Teresa Torres advises against scoring the opportunities along those dimensions, as many would automatically jump to. This would mean making an inherently subjective decision seem like it is objective. Now, this doesn’t mean that you should randomly make a decision. You should take facts and data into account.
Nevertheless, the fact remains that the decision will always remain a) subjective and b) easily reversible. Worst case, you picked the wrong one and a few days later have to change the focus. This is the beauty of weekly interviewing and running light weight experiments. Not a lot is lost when making wrong decisions.
The same principle applies to measuring the impact of experiments. Teams tend to try and set up the perfect measurement system to collect perfect data before making decisions. They try to measure too much and end up wasting time. It’s much better to start simple.
Embracing the messiness and subjectivity of product discovery by making swift decisions means getting things done fast.
A personal anecdote
To finish up this article on Continuous Discovery Habits, I want to share a personal story that exemplifies why the practice is so important.
We were not so long ago building a B2B API based on vehicle data serving many industries all over Europe. Amongst other things, our service was integrated in the purchase flow of many European car insurance companies.
We were – and the team still is – very successful. We worked closely with our great sales team to provide the features they needed to unlock specific market segments. I had regular touchpoints with customers (not as often as I should have) and the main feedback we got directly or through the sales team was the need to increase service quality. So, we did that and everything was fine.
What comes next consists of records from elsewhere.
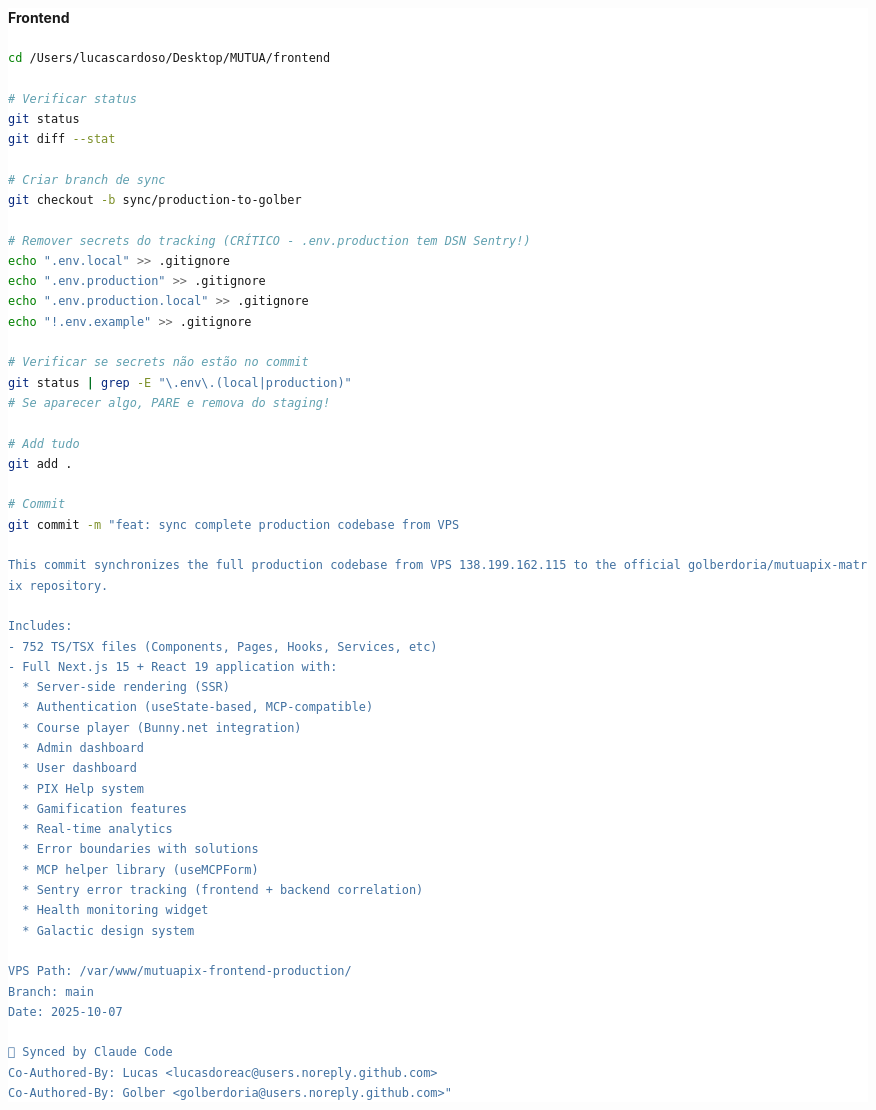 #### Frontend
```bash
cd /Users/lucascardoso/Desktop/MUTUA/frontend

# Verificar status
git status
git diff --stat

# Criar branch de sync
git checkout -b sync/production-to-golber

# Remover secrets do tracking (CRÍTICO - .env.production tem DSN Sentry!)
echo ".env.local" >> .gitignore
echo ".env.production" >> .gitignore
echo ".env.production.local" >> .gitignore
echo "!.env.example" >> .gitignore

# Verificar se secrets não estão no commit
git status | grep -E "\.env\.(local|production)"
# Se aparecer algo, PARE e remova do staging!

# Add tudo
git add .

# Commit
git commit -m "feat: sync complete production codebase from VPS

This commit synchronizes the full production codebase from VPS 138.199.162.115 to the official golberdoria/mutuapix-matrix repository.

Includes:
- 752 TS/TSX files (Components, Pages, Hooks, Services, etc)
- Full Next.js 15 + React 19 application with:
  * Server-side rendering (SSR)
  * Authentication (useState-based, MCP-compatible)
  * Course player (Bunny.net integration)
  * Admin dashboard
  * User dashboard
  * PIX Help system
  * Gamification features
  * Real-time analytics
  * Error boundaries with solutions
  * MCP helper library (useMCPForm)
  * Sentry error tracking (frontend + backend correlation)
  * Health monitoring widget
  * Galactic design system

VPS Path: /var/www/mutuapix-frontend-production/
Branch: main
Date: 2025-10-07

🤖 Synced by Claude Code
Co-Authored-By: Lucas <lucasdoreac@users.noreply.github.com>
Co-Authored-By: Golber <golberdoria@users.noreply.github.com>"
```
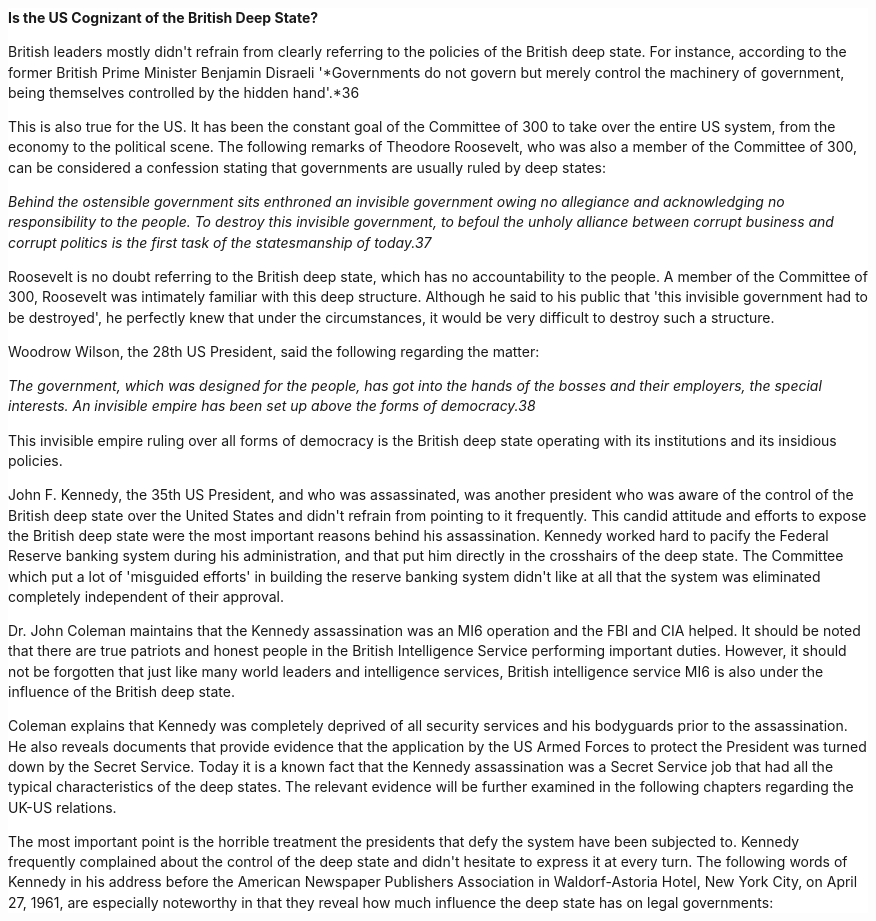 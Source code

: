 **Is the US Cognizant of the British Deep State?**

British leaders mostly didn't refrain from clearly referring to the policies of the British deep state. For instance, according to the former British Prime Minister Benjamin Disraeli '*Governments do not govern but merely control the machinery of government, being themselves controlled by the hidden hand'.*36

This is also true for the US. It has been the constant goal of the Committee of 300 to take over the entire US system, from the economy to the political scene. The following remarks of Theodore Roosevelt, who was also a member of the Committee of 300, can be considered a confession stating that governments are usually ruled by deep states: 

*Behind the ostensible government sits enthroned an invisible government owing no allegiance and acknowledging no responsibility to the people. To destroy this invisible government, to befoul the unholy alliance between corrupt business and corrupt politics is the first task of the statesmanship of today.37*

Roosevelt is no doubt referring to the British deep state, which has no accountability to the people. A member of the Committee of 300, Roosevelt was intimately familiar with this deep structure. Although he said to his public that 'this invisible government had to be destroyed', he perfectly knew that under the circumstances, it would be very difficult to destroy such a structure. 

Woodrow Wilson, the 28th US President, said the following regarding the matter:

*The government, which was designed for the people, has got into the hands of the bosses and their employers, the special interests. An invisible empire has been set up above the forms of democracy.38*

This invisible empire ruling over all forms of democracy is the British deep state operating with its institutions and its insidious policies. 

John F. Kennedy, the 35th US President, and who was assassinated, was another president who was aware of the control of the British deep state over the United States and didn't refrain from pointing to it frequently. This candid attitude and efforts to expose the British deep state were the most important reasons behind his assassination. Kennedy worked hard to pacify the Federal Reserve banking system during his administration, and that put him directly in the crosshairs of the deep state. The Committee which put a lot of 'misguided efforts' in building the reserve banking system didn't like at all that the system was eliminated completely independent of their approval. 

Dr. John Coleman maintains that the Kennedy assassination was an MI6 operation and the FBI and CIA helped. It should be noted that there are true patriots and honest people in the British Intelligence Service performing important duties. However, it should not be forgotten that just like many world leaders and intelligence services, British intelligence service MI6 is also under the influence of the British deep state. 

Coleman explains that Kennedy was completely deprived of all security services and his bodyguards prior to the assassination. He also reveals documents that provide evidence that the application by the US Armed Forces to protect the President was turned down by the Secret Service. Today it is a known fact that the Kennedy assassination was a Secret Service job that had all the typical characteristics of the deep states. The relevant evidence will be further examined in the following chapters regarding the UK-US relations. 

The most important point is the horrible treatment the presidents that defy the system have been subjected to. Kennedy frequently complained about the control of the deep state and didn't hesitate to express it at every turn. The following words of Kennedy in his address before the American Newspaper Publishers Association in Waldorf-Astoria Hotel, New York City, on April 27, 1961, are especially noteworthy in that they reveal how much influence the deep state has on legal governments: 

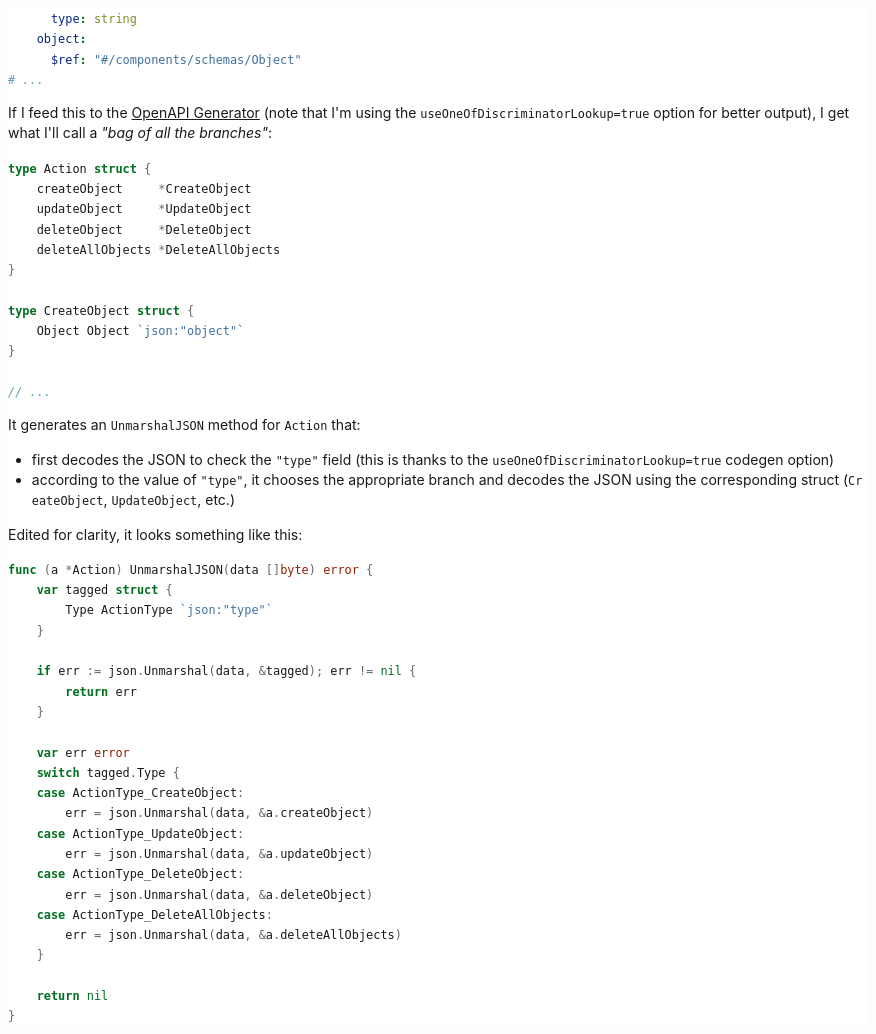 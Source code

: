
 ```yaml
      type: string
    object:
      $ref: "#/components/schemas/Object"
# ...
```

If I feed this to the [OpenAPI Generator](https://openapi-generator.tech/) (note that I'm using the `useOneOfDiscriminatorLookup=true` option for better output), I get what I'll call a *"bag of all the branches"*:

```go
type Action struct {
	createObject     *CreateObject
	updateObject     *UpdateObject
	deleteObject     *DeleteObject
	deleteAllObjects *DeleteAllObjects
}

type CreateObject struct {
	Object Object `json:"object"`
}

// ...
```

It generates an `UnmarshalJSON` method for `Action` that:

- first decodes the JSON to check the `"type"` field (this is thanks to the `useOneOfDiscriminatorLookup=true` codegen option)
- according to the value of `"type"`, it chooses the appropriate branch and decodes the JSON using the corresponding struct (`CreateObject`, `UpdateObject`, etc.)

Edited for clarity, it looks something like this:

```go
func (a *Action) UnmarshalJSON(data []byte) error {
	var tagged struct {
		Type ActionType `json:"type"`
	}

	if err := json.Unmarshal(data, &tagged); err != nil {
		return err
	}

	var err error
	switch tagged.Type {
	case ActionType_CreateObject:
		err = json.Unmarshal(data, &a.createObject)
	case ActionType_UpdateObject:
		err = json.Unmarshal(data, &a.updateObject)
	case ActionType_DeleteObject:
		err = json.Unmarshal(data, &a.deleteObject)
	case ActionType_DeleteAllObjects:
		err = json.Unmarshal(data, &a.deleteAllObjects)
	}

	return nil
}
```
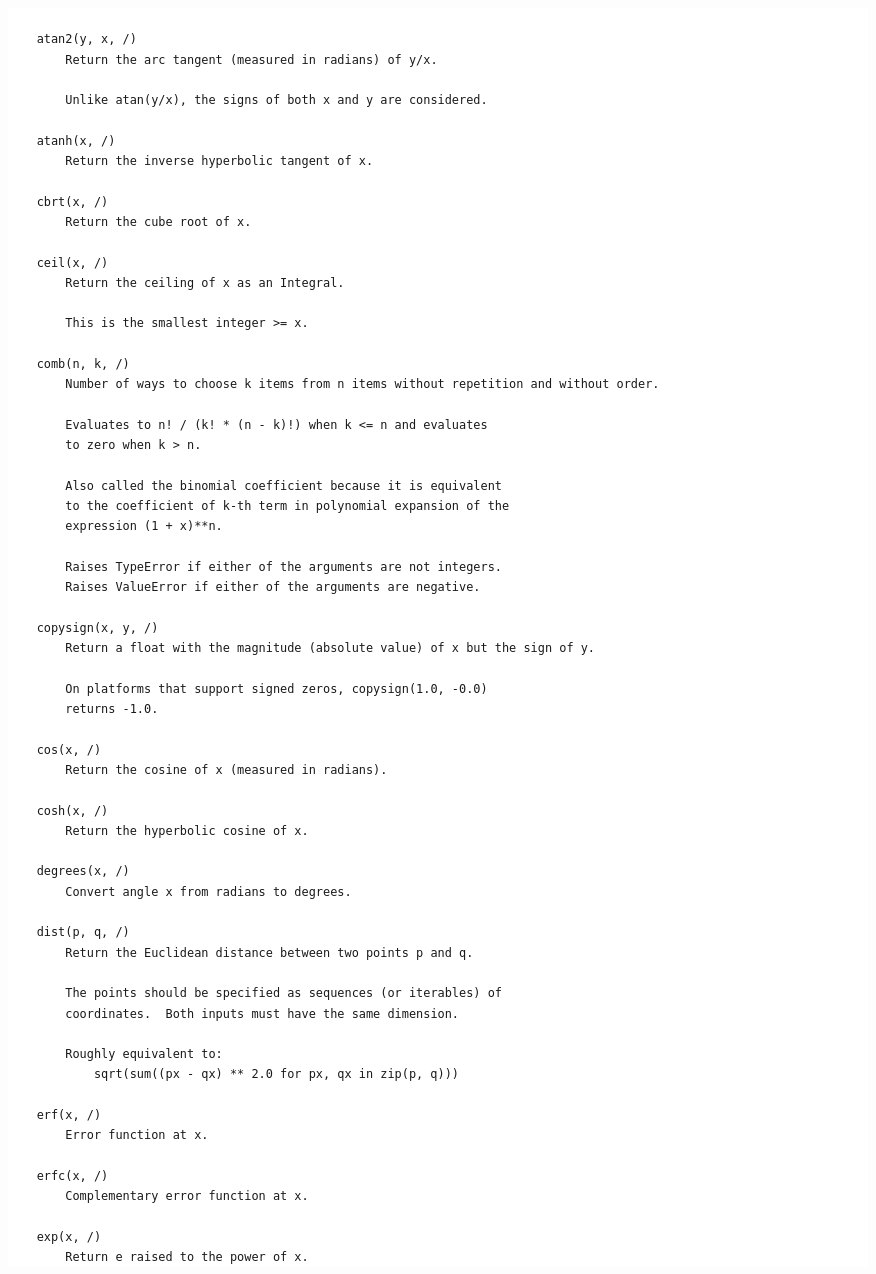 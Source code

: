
 ```

    atan2(y, x, /)
        Return the arc tangent (measured in radians) of y/x.

        Unlike atan(y/x), the signs of both x and y are considered.

    atanh(x, /)
        Return the inverse hyperbolic tangent of x.

    cbrt(x, /)
        Return the cube root of x.

    ceil(x, /)
        Return the ceiling of x as an Integral.

        This is the smallest integer >= x.

    comb(n, k, /)
        Number of ways to choose k items from n items without repetition and without order.

        Evaluates to n! / (k! * (n - k)!) when k <= n and evaluates
        to zero when k > n.

        Also called the binomial coefficient because it is equivalent
        to the coefficient of k-th term in polynomial expansion of the
        expression (1 + x)**n.

        Raises TypeError if either of the arguments are not integers.
        Raises ValueError if either of the arguments are negative.

    copysign(x, y, /)
        Return a float with the magnitude (absolute value) of x but the sign of y.

        On platforms that support signed zeros, copysign(1.0, -0.0)
        returns -1.0.

    cos(x, /)
        Return the cosine of x (measured in radians).

    cosh(x, /)
        Return the hyperbolic cosine of x.

    degrees(x, /)
        Convert angle x from radians to degrees.

    dist(p, q, /)
        Return the Euclidean distance between two points p and q.

        The points should be specified as sequences (or iterables) of
        coordinates.  Both inputs must have the same dimension.

        Roughly equivalent to:
            sqrt(sum((px - qx) ** 2.0 for px, qx in zip(p, q)))

    erf(x, /)
        Error function at x.

    erfc(x, /)
        Complementary error function at x.

    exp(x, /)
        Return e raised to the power of x.

``` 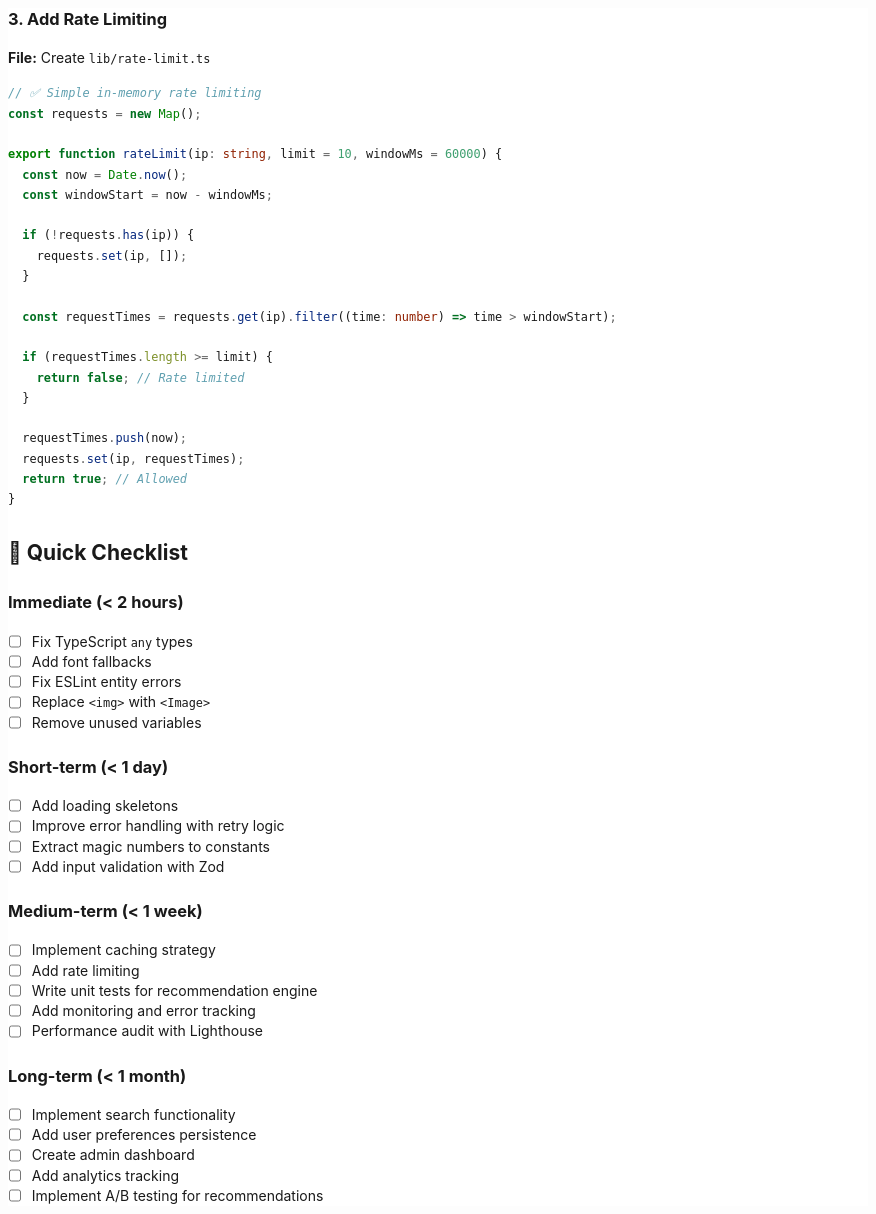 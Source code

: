 ### 3. Add Rate Limiting
**File:** Create `lib/rate-limit.ts`

```typescript
// ✅ Simple in-memory rate limiting
const requests = new Map();

export function rateLimit(ip: string, limit = 10, windowMs = 60000) {
  const now = Date.now();
  const windowStart = now - windowMs;
  
  if (!requests.has(ip)) {
    requests.set(ip, []);
  }
  
  const requestTimes = requests.get(ip).filter((time: number) => time > windowStart);
  
  if (requestTimes.length >= limit) {
    return false; // Rate limited
  }
  
  requestTimes.push(now);
  requests.set(ip, requestTimes);
  return true; // Allowed
}
```

## 📝 Quick Checklist

### Immediate (< 2 hours)
- [ ] Fix TypeScript `any` types
- [ ] Add font fallbacks
- [ ] Fix ESLint entity errors
- [ ] Replace `<img>` with `<Image>`
- [ ] Remove unused variables

### Short-term (< 1 day)
- [ ] Add loading skeletons
- [ ] Improve error handling with retry logic
- [ ] Extract magic numbers to constants
- [ ] Add input validation with Zod

### Medium-term (< 1 week)
- [ ] Implement caching strategy
- [ ] Add rate limiting
- [ ] Write unit tests for recommendation engine
- [ ] Add monitoring and error tracking
- [ ] Performance audit with Lighthouse

### Long-term (< 1 month)
- [ ] Implement search functionality
- [ ] Add user preferences persistence
- [ ] Create admin dashboard
- [ ] Add analytics tracking
- [ ] Implement A/B testing for recommendations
Only after moving to Spain and attempting to buy insurance online for my car did I realize what a big opportunity we had missed because we didn’t talk to the end users, because we didn’t implement continuous discovery habits. The buying experience was horrible. I had to enter all my personal data online and the vehicle data came from our service. In the end I had to call the insurance and over the phone give all my data again, verbally.
This happened for EVERY SINGLE insurance I tested to compare the rates. The quality of the data coming from our API was the least of my problems. There were so many other opportunities to improve the experience.
If we would have interviewed a Spanish end user of our service just once, we would have realized this immediately.